S201, selecting N1 negative samples from N1 negative samples existing in a head cache of the triple and N2 sampled negative samples;

at this time, N1 header entities may be selected from the N1 header entities in the header buffer of the triplet and the N2 header entities selected randomly, correspondingly.

And S202, updating the head buffer of the triplet by using the selected N1 negative samples.

Correspondingly, the header cache of the triplet may be updated with the selected N1 header entities.

In addition, it should be noted that, in this embodiment, before starting at least part of the iteration process, the method may further include: for each triple, randomly selecting N1 head entities inconsistent with the head entity of the triple to be put into the head cache of the triple so as to initialize the head cache of the triple. The process initializes the header cache, and during initialization, the header cache in each triplet may not be the header entity of the highest-scoring negative sample, but through the updating of the embodiment, the header cache may only include the header entity of the highest-scoring negative sample.

For example, in step S201, "select N1 negative samples from N1 negative samples existing in the header buffer of the triplet and N2 negative samples of the sample", specifically, the method may include: calculating the scores of the N1+ N2 negative samples of the triple by adopting an evaluation function; then, according to the scores of the N1+ N2 negative samples, N1 negative samples are selected from the N1+ N2 negative samples.

Still further, the step of "selecting N1 negative examples from the N1+ N2 negative examples according to the scores of the N1+ N2 negative examples" may include either of the following two ways:

(a) selecting the top N1 negative samples with the highest scores from the N1+ N2 negative samples;

(b) for each negative example of the N1+ N2 negative examples, calculating an extraction probability for that negative example based on the scores of the N1+ N2 negative examples; and sequentially extracting N1 negative samples from the N1+ N2 negative samples according to the extraction probability corresponding to the N1+ N2 negative samples.

For example, the extraction probability of the negative example in this embodiment can be expressed by the following formula:

wherein p (H '| r, t) is the extraction probability of the negative sample (H' | r, t), f (H ', r, t) is the score of the evaluation function on the negative sample (H', r, t), f (H, r, t) is the score of the evaluation function on any triple (H, r, t) in the head cache H1, ∑_h∈H1e^f(h,r,t)Represents: obtaining the corresponding e of the triplet (H, r, t) corresponding to each head entity in the head cache H1^f(h ^,r,t)And then summed. Of course, in practical applications, other ways may be adopted to set the extraction probability of the negative sample, so that the probability that the negative sample with a high score is extracted is higher.
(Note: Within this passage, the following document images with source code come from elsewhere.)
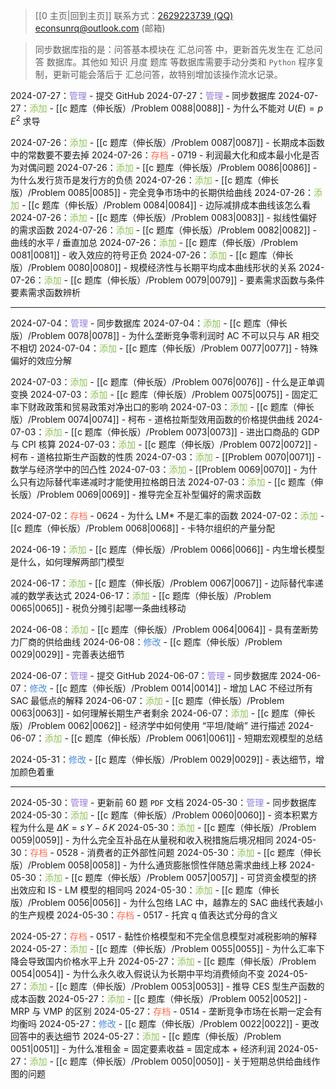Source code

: > [[0 主页|回到主页]]
> 联系方式：<a href="https://qm.qq.com/q/iA1sKuakak">2629223739 (QQ)</a> <a href="mailto:econsunrq@outlook.com">econsunrq@outlook.com (邮箱)</a>

> 同步数据库指的是：问答基本模块在 汇总问答 中，更新首先发生在 汇总问答 数据库。其他如 知识 月度 题库 等数据库需要手动分类和 `Python` 程序复制，更新可能会落后于 汇总问答，故特别增加该操作流水记录。

2024-07-27：<font color = #967ADC>管理</font> - 提交 GitHub
2024-07-27：<font color = #967ADC>管理</font> - 同步数据库
2024-07-27：<font color = #8CC152>添加</font> - [[c 题库（伸长版）/Problem 0088|0088]] - 为什么不能对 $U\left(E\right)=p\,E^2$ 求导

2024-07-26：<font color = #8CC152>添加</font> - [[c 题库（伸长版）/Problem 0087|0087]] - 长期成本函数中的常数要不要去掉
2024-07-26：<font color = #FC6E51>存档</font> - 0719 - 利润最大化和成本最小化是否为对偶问题
2024-07-26：<font color = #8CC152>添加</font> - [[c 题库（伸长版）/Problem 0086|0086]] - 为什么发行货币是发行方的负债
2024-07-26：<font color = #8CC152>添加</font> - [[c 题库（伸长版）/Problem 0085|0085]] - 完全竞争市场中的长期供给曲线
2024-07-26：<font color = #8CC152>添加</font> - [[c 题库（伸长版）/Problem 0084|0084]] - 边际减排成本曲线该怎么看
2024-07-26：<font color = #8CC152>添加</font> - [[c 题库（伸长版）/Problem 0083|0083]] - 拟线性偏好的需求函数
2024-07-26：<font color = #8CC152>添加</font> - [[c 题库（伸长版）/Problem 0082|0082]] - 曲线的水平 / 垂直加总
2024-07-26：<font color = #8CC152>添加</font> - [[c 题库（伸长版）/Problem 0081|0081]] - 收入效应的符号正负
2024-07-26：<font color = #8CC152>添加</font> - [[c 题库（伸长版）/Problem 0080|0080]] - 规模经济性与长期平均成本曲线形状的关系
2024-07-26：<font color = #8CC152>添加</font> - [[c 题库（伸长版）/Problem 0079|0079]] - 要素需求函数与条件要素需求函数辨析

---

2024-07-04：<font color = #967ADC>管理</font> - 同步数据库
2024-07-04：<font color = #8CC152>添加</font> - [[c 题库（伸长版）/Problem 0078|0078]] - 为什么垄断竞争零利润时 AC 不可以只与 AR 相交不相切
2024-07-04：<font color = #8CC152>添加</font> - [[c 题库（伸长版）/Problem 0077|0077]] - 特殊偏好的效应分解

2024-07-03：<font color = #8CC152>添加</font> - [[c 题库（伸长版）/Problem 0076|0076]] - 什么是正单调变换
2024-07-03：<font color = #8CC152>添加</font> - [[c 题库（伸长版）/Problem 0075|0075]] - 固定汇率下财政政策和贸易政策对净出口的影响
2024-07-03：<font color = #8CC152>添加</font> - [[c 题库（伸长版）/Problem 0074|0074]] - 柯布 - 道格拉斯型效用函数的价格提供曲线
2024-07-03：<font color = #8CC152>添加</font> - [[c 题库（伸长版）/Problem 0073|0073]] - 进出口商品的 GDP 与 CPI 核算
2024-07-03：<font color = #8CC152>添加</font> - [[c 题库（伸长版）/Problem 0072|0072]] - 柯布 - 道格拉斯生产函数的性质
2024-07-03：<font color = #8CC152>添加</font> - [[Problem 0070|0071]] - 数学与经济学中的凹凸性
2024-07-03：<font color = #8CC152>添加</font> - [[Problem 0069|0070]] - 为什么只有边际替代率递减时才能使用拉格朗日法
2024-07-03：<font color = #8CC152>添加</font> - [[c 题库（伸长版）/Problem 0069|0069]] - 推导完全互补型偏好的需求函数

2024-07-02：<font color = #FC6E51>存档</font> - 0624 - 为什么 LM* 不是汇率的函数
2024-07-02：<font color = #8CC152>添加</font> - [[c 题库（伸长版）/Problem 0068|0068]] - 卡特尔组织的产量分配

2024-06-19：<font color = #8CC152>添加</font> - [[c 题库（伸长版）/Problem 0066|0066]] - 内生增长模型是什么，如何理解两部门模型

2024-06-17：<font color = #8CC152>添加</font> - [[c 题库（伸长版）/Problem 0067|0067]] - 边际替代率递减的数学表达式
2024-06-17：<font color = #8CC152>添加</font> - [[c 题库（伸长版）/Problem 0065|0065]] - 税负分摊引起哪一条曲线移动

2024-06-08：<font color = #8CC152>添加</font> - [[c 题库（伸长版）/Problem 0064|0064]] - 具有垄断势力厂商的供给曲线
2024-06-08：<font color = #4A89DC>修改</font> - [[c 题库（伸长版）/Problem 0029|0029]] - 完善表达细节

2024-06-07：<font color = #967ADC>管理</font> - 提交 GitHub
2024-06-07：<font color = #967ADC>管理</font> - 同步数据库
2024-06-07：<font color = #4A89DC>修改</font> - [[c 题库（伸长版）/Problem 0014|0014]] - 增加 LAC 不经过所有 SAC 最低点的解释
2024-06-07：<font color = #8CC152>添加</font> - [[c 题库（伸长版）/Problem 0063|0063]] - 如何理解长期生产者剩余
2024-06-07：<font color = #8CC152>添加</font> - [[c 题库（伸长版）/Problem 0062|0062]] - 经济学中如何使用 “平坦/陡峭” 进行描述
2024-06-07：<font color = #8CC152>添加</font> - [[c 题库（伸长版）/Problem 0061|0061]] - 短期宏观模型的总结

2024-05-31：<font color = #4A89DC>修改</font> - [[c 题库（伸长版）/Problem 0029|0029]] - 表达细节，增加颜色着重

---

2024-05-30：<font color = #967ADC>管理</font> - 更新前 60 题 `PDF` 文档
2024-05-30：<font color = #967ADC>管理</font> - 同步数据库
2024-05-30：<font color = #8CC152>添加</font> - [[c 题库（伸长版）/Problem 0060|0060]] - 资本积累方程为什么是 $\Delta K=s\,Y-\delta\,K$
2024-05-30：<font color = #8CC152>添加</font> - [[c 题库（伸长版）/Problem 0059|0059]] - 为什么完全互补品在从量税和收入税措施后境况相同
2024-05-30：<font color = #FC6E51>存档</font> - 0528 - 消费者的正外部性问题
2024-05-30：<font color = #8CC152>添加</font> - [[c 题库（伸长版）/Problem 0058|0058]] - 为什么通货膨胀惯性伴随总需求曲线上移
2024-05-30：<font color = #8CC152>添加</font> - [[c 题库（伸长版）/Problem 0057|0057]] - 可贷资金模型的挤出效应和 IS - LM 模型的相同吗
2024-05-30：<font color = #8CC152>添加</font> - [[c 题库（伸长版）/Problem 0056|0056]] - 为什么包络 LAC 中，越靠左的 SAC 曲线代表越小的生产规模
2024-05-30：<font color = #FC6E51>存档</font> - 0517 - 托宾 q 值表达式分母的含义

2024-05-27：<font color = #FC6E51>存档</font> - 0517 - 黏性价格模型和不完全信息模型对减税影响的解释
2024-05-27：<font color = #8CC152>添加</font> - [[c 题库（伸长版）/Problem 0055|0055]] - 为什么汇率下降会导致国内价格水平上升
2024-05-27：<font color = #8CC152>添加</font> - [[c 题库（伸长版）/Problem 0054|0054]] - 为什么永久收入假说认为长期中平均消费倾向不变
2024-05-27：<font color = #8CC152>添加</font> - [[c 题库（伸长版）/Problem 0053|0053]] - 推导 CES 型生产函数的成本函数
2024-05-27：<font color = #8CC152>添加</font> - [[c 题库（伸长版）/Problem 0052|0052]] - MRP 与 VMP 的区别
2024-05-27：<font color = #FC6E51>存档</font> - 0514 - 垄断竞争市场在长期一定会有均衡吗
2024-05-27：<font color = #4A89DC>修改</font> - [[c 题库（伸长版）/Problem 0022|0022]] - 更改回答中的表达细节
2024-05-27：<font color = #8CC152>添加</font> - [[c 题库（伸长版）/Problem 0051|0051]] - 为什么准租金 = 固定要素收益 = 固定成本 + 经济利润
2024-05-27：<font color = #8CC152>添加</font> - [[c 题库（伸长版）/Problem 0050|0050]] - 关于短期总供给曲线作图的问题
According to the training method of the graph embedding model, the head caches corresponding to the triplets are updated through the scheme, the negative samples with higher corresponding scores can be reserved in the head caches, then based on the updated head caches, when the corresponding negative samples are selected from the head caches to participate in the training of the graph embedding model, the negative samples with higher scores can be used for training the graph embedding model, the negative samples with higher scores can avoid that a gradient function returns to zero too fast in the training process of the graph embedding model, the training effect of the graph embedding model is improved, and the trained graph embedding model is higher in embedding efficiency and better in accuracy.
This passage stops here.